**Work task:** The response should consist of every record, reproduced exactly.

**Supplied information:**
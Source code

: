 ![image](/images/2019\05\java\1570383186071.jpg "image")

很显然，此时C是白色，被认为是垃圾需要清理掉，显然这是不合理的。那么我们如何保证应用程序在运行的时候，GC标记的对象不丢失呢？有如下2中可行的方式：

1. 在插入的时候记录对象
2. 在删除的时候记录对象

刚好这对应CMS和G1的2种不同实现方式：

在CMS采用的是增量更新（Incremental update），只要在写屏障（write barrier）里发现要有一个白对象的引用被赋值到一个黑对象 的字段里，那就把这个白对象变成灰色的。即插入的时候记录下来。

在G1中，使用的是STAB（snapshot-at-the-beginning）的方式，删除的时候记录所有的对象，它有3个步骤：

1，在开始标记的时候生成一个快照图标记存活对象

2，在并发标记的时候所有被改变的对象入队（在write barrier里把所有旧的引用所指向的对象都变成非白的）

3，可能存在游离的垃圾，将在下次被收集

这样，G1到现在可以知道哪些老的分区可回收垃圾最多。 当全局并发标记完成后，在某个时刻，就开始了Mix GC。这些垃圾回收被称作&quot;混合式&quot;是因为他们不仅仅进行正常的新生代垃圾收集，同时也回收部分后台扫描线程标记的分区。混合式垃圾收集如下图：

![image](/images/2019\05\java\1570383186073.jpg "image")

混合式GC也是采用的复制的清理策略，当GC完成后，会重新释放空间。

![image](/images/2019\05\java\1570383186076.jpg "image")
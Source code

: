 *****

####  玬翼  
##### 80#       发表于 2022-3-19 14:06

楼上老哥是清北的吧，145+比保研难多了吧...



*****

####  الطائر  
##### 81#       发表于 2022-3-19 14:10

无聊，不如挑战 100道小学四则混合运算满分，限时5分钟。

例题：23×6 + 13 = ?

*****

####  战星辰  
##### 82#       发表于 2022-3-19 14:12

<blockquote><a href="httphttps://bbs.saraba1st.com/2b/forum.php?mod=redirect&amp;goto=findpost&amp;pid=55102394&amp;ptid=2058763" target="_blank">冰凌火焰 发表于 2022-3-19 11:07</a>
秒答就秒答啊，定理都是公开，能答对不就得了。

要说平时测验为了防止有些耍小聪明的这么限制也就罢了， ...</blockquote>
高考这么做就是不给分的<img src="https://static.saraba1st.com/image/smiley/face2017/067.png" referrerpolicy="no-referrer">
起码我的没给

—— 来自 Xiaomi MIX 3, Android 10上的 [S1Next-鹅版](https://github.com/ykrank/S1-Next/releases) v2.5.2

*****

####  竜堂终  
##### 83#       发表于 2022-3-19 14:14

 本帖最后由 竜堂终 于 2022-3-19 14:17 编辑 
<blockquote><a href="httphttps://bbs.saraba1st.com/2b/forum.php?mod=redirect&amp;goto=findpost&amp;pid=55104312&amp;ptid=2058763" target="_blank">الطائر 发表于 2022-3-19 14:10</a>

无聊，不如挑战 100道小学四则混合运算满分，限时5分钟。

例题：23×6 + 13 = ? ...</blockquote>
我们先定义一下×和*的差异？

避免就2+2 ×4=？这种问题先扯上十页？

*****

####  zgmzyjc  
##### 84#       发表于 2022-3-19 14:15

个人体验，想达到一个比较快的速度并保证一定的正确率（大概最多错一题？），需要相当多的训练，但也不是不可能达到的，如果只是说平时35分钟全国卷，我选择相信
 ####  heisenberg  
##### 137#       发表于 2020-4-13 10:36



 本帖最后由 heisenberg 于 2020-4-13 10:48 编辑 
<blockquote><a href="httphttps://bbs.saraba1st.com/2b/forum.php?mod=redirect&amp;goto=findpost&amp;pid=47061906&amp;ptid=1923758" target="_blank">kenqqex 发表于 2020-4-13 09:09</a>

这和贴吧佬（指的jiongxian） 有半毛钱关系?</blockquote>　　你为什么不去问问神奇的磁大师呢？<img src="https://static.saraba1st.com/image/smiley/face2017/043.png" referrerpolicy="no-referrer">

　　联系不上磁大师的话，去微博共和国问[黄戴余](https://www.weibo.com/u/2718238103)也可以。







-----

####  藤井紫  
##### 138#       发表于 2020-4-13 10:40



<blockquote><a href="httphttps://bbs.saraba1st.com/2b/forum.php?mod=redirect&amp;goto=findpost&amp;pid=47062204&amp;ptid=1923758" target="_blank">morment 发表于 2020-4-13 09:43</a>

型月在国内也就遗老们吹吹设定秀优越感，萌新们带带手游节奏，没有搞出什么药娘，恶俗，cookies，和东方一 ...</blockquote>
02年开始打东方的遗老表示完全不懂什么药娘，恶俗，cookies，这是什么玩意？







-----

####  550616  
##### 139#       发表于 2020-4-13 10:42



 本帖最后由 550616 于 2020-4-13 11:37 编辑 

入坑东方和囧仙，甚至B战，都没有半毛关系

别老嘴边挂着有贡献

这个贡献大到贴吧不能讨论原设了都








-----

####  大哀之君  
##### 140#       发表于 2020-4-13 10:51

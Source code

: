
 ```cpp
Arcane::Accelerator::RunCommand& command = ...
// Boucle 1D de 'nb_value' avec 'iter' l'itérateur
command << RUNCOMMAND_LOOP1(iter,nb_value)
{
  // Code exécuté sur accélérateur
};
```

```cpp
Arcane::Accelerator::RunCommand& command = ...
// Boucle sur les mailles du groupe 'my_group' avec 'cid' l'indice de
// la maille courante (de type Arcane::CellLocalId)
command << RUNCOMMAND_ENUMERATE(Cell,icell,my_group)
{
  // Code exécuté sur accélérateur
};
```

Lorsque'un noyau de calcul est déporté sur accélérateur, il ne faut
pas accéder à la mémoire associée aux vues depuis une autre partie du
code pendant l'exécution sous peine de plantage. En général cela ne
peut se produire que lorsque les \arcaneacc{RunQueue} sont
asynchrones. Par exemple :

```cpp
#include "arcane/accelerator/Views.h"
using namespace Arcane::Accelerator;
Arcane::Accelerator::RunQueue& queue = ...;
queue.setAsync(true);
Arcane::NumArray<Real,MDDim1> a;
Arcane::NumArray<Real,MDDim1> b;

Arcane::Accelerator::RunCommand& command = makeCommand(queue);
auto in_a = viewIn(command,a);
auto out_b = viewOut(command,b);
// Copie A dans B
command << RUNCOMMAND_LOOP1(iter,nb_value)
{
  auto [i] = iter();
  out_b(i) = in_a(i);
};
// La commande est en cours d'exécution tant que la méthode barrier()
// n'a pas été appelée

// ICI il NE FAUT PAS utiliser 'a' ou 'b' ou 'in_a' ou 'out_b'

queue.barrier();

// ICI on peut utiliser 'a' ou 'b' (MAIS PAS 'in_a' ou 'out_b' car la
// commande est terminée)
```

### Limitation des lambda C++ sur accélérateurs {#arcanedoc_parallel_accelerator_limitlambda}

**Task answer:**
Source code

: ![image](/images/2019\05\java\1570383186071.jpg "image")

很显然，此时C是白色，被认为是垃圾需要清理掉，显然这是不合理的。那么我们如何保证应用程序在运行的时候，GC标记的对象不丢失呢？有如下2中可行的方式：

1. 在插入的时候记录对象
2. 在删除的时候记录对象

刚好这对应CMS和G1的2种不同实现方式：

在CMS采用的是增量更新（Incremental update），只要在写屏障（write barrier）里发现要有一个白对象的引用被赋值到一个黑对象 的字段里，那就把这个白对象变成灰色的。即插入的时候记录下来。

在G1中，使用的是STAB（snapshot-at-the-beginning）的方式，删除的时候记录所有的对象，它有3个步骤：

1，在开始标记的时候生成一个快照图标记存活对象

2，在并发标记的时候所有被改变的对象入队（在write barrier里把所有旧的引用所指向的对象都变成非白的）

3，可能存在游离的垃圾，将在下次被收集

这样，G1到现在可以知道哪些老的分区可回收垃圾最多。 当全局并发标记完成后，在某个时刻，就开始了Mix GC。这些垃圾回收被称作&quot;混合式&quot;是因为他们不仅仅进行正常的新生代垃圾收集，同时也回收部分后台扫描线程标记的分区。混合式垃圾收集如下图：

![image](/images/2019\05\java\1570383186073.jpg "image")

混合式GC也是采用的复制的清理策略，当GC完成后，会重新释放空间。

![image](/images/2019\05\java\1570383186076.jpg "image")
Source code

: *****

####  玬翼  
##### 80#       发表于 2022-3-19 14:06

楼上老哥是清北的吧，145+比保研难多了吧...



*****

####  الطائر  
##### 81#       发表于 2022-3-19 14:10

无聊，不如挑战 100道小学四则混合运算满分，限时5分钟。

例题：23×6 + 13 = ?

*****

####  战星辰  
##### 82#       发表于 2022-3-19 14:12

<blockquote><a href="httphttps://bbs.saraba1st.com/2b/forum.php?mod=redirect&amp;goto=findpost&amp;pid=55102394&amp;ptid=2058763" target="_blank">冰凌火焰 发表于 2022-3-19 11:07</a>
秒答就秒答啊，定理都是公开，能答对不就得了。

要说平时测验为了防止有些耍小聪明的这么限制也就罢了， ...</blockquote>
高考这么做就是不给分的<img src="https://static.saraba1st.com/image/smiley/face2017/067.png" referrerpolicy="no-referrer">
起码我的没给

—— 来自 Xiaomi MIX 3, Android 10上的 [S1Next-鹅版](https://github.com/ykrank/S1-Next/releases) v2.5.2

*****

####  竜堂终  
##### 83#       发表于 2022-3-19 14:14

 本帖最后由 竜堂终 于 2022-3-19 14:17 编辑 
<blockquote><a href="httphttps://bbs.saraba1st.com/2b/forum.php?mod=redirect&amp;goto=findpost&amp;pid=55104312&amp;ptid=2058763" target="_blank">الطائر 发表于 2022-3-19 14:10</a>

无聊，不如挑战 100道小学四则混合运算满分，限时5分钟。

例题：23×6 + 13 = ? ...</blockquote>
我们先定义一下×和*的差异？

避免就2+2 ×4=？这种问题先扯上十页？

*****

####  zgmzyjc  
##### 84#       发表于 2022-3-19 14:15

个人体验，想达到一个比较快的速度并保证一定的正确率（大概最多错一题？），需要相当多的训练，但也不是不可能达到的，如果只是说平时35分钟全国卷，我选择相信
 ####  heisenberg  
##### 137#       发表于 2020-4-13 10:36



 本帖最后由 heisenberg 于 2020-4-13 10:48 编辑 
<blockquote><a href="httphttps://bbs.saraba1st.com/2b/forum.php?mod=redirect&amp;goto=findpost&amp;pid=47061906&amp;ptid=1923758" target="_blank">kenqqex 发表于 2020-4-13 09:09</a>

这和贴吧佬（指的jiongxian） 有半毛钱关系?</blockquote>　　你为什么不去问问神奇的磁大师呢？<img src="https://static.saraba1st.com/image/smiley/face2017/043.png" referrerpolicy="no-referrer">

　　联系不上磁大师的话，去微博共和国问[黄戴余](https://www.weibo.com/u/2718238103)也可以。







-----

####  藤井紫  
##### 138#       发表于 2020-4-13 10:40



<blockquote><a href="httphttps://bbs.saraba1st.com/2b/forum.php?mod=redirect&amp;goto=findpost&amp;pid=47062204&amp;ptid=1923758" target="_blank">morment 发表于 2020-4-13 09:43</a>

型月在国内也就遗老们吹吹设定秀优越感，萌新们带带手游节奏，没有搞出什么药娘，恶俗，cookies，和东方一 ...</blockquote>
02年开始打东方的遗老表示完全不懂什么药娘，恶俗，cookies，这是什么玩意？







-----

####  550616  
##### 139#       发表于 2020-4-13 10:42



 本帖最后由 550616 于 2020-4-13 11:37 编辑 

入坑东方和囧仙，甚至B战，都没有半毛关系

别老嘴边挂着有贡献

这个贡献大到贴吧不能讨论原设了都








-----

####  大哀之君  
##### 140#       发表于 2020-4-13 10:51

Source code

:
 ```cpp
Arcane::Accelerator::RunCommand& command = ...
// Boucle 1D de 'nb_value' avec 'iter' l'itérateur
command << RUNCOMMAND_LOOP1(iter,nb_value)
{
  // Code exécuté sur accélérateur
};
```

```cpp
Arcane::Accelerator::RunCommand& command = ...
// Boucle sur les mailles du groupe 'my_group' avec 'cid' l'indice de
// la maille courante (de type Arcane::CellLocalId)
command << RUNCOMMAND_ENUMERATE(Cell,icell,my_group)
{
  // Code exécuté sur accélérateur
};
```

Lorsque'un noyau de calcul est déporté sur accélérateur, il ne faut
pas accéder à la mémoire associée aux vues depuis une autre partie du
code pendant l'exécution sous peine de plantage. En général cela ne
peut se produire que lorsque les \arcaneacc{RunQueue} sont
asynchrones. Par exemple :

```cpp
#include "arcane/accelerator/Views.h"
using namespace Arcane::Accelerator;
Arcane::Accelerator::RunQueue& queue = ...;
queue.setAsync(true);
Arcane::NumArray<Real,MDDim1> a;
Arcane::NumArray<Real,MDDim1> b;

Arcane::Accelerator::RunCommand& command = makeCommand(queue);
auto in_a = viewIn(command,a);
auto out_b = viewOut(command,b);
// Copie A dans B
command << RUNCOMMAND_LOOP1(iter,nb_value)
{
  auto [i] = iter();
  out_b(i) = in_a(i);
};
// La commande est en cours d'exécution tant que la méthode barrier()
// n'a pas été appelée

// ICI il NE FAUT PAS utiliser 'a' ou 'b' ou 'in_a' ou 'out_b'

queue.barrier();

// ICI on peut utiliser 'a' ou 'b' (MAIS PAS 'in_a' ou 'out_b' car la
// commande est terminée)
```

### Limitation des lambda C++ sur accélérateurs {#arcanedoc_parallel_accelerator_limitlambda}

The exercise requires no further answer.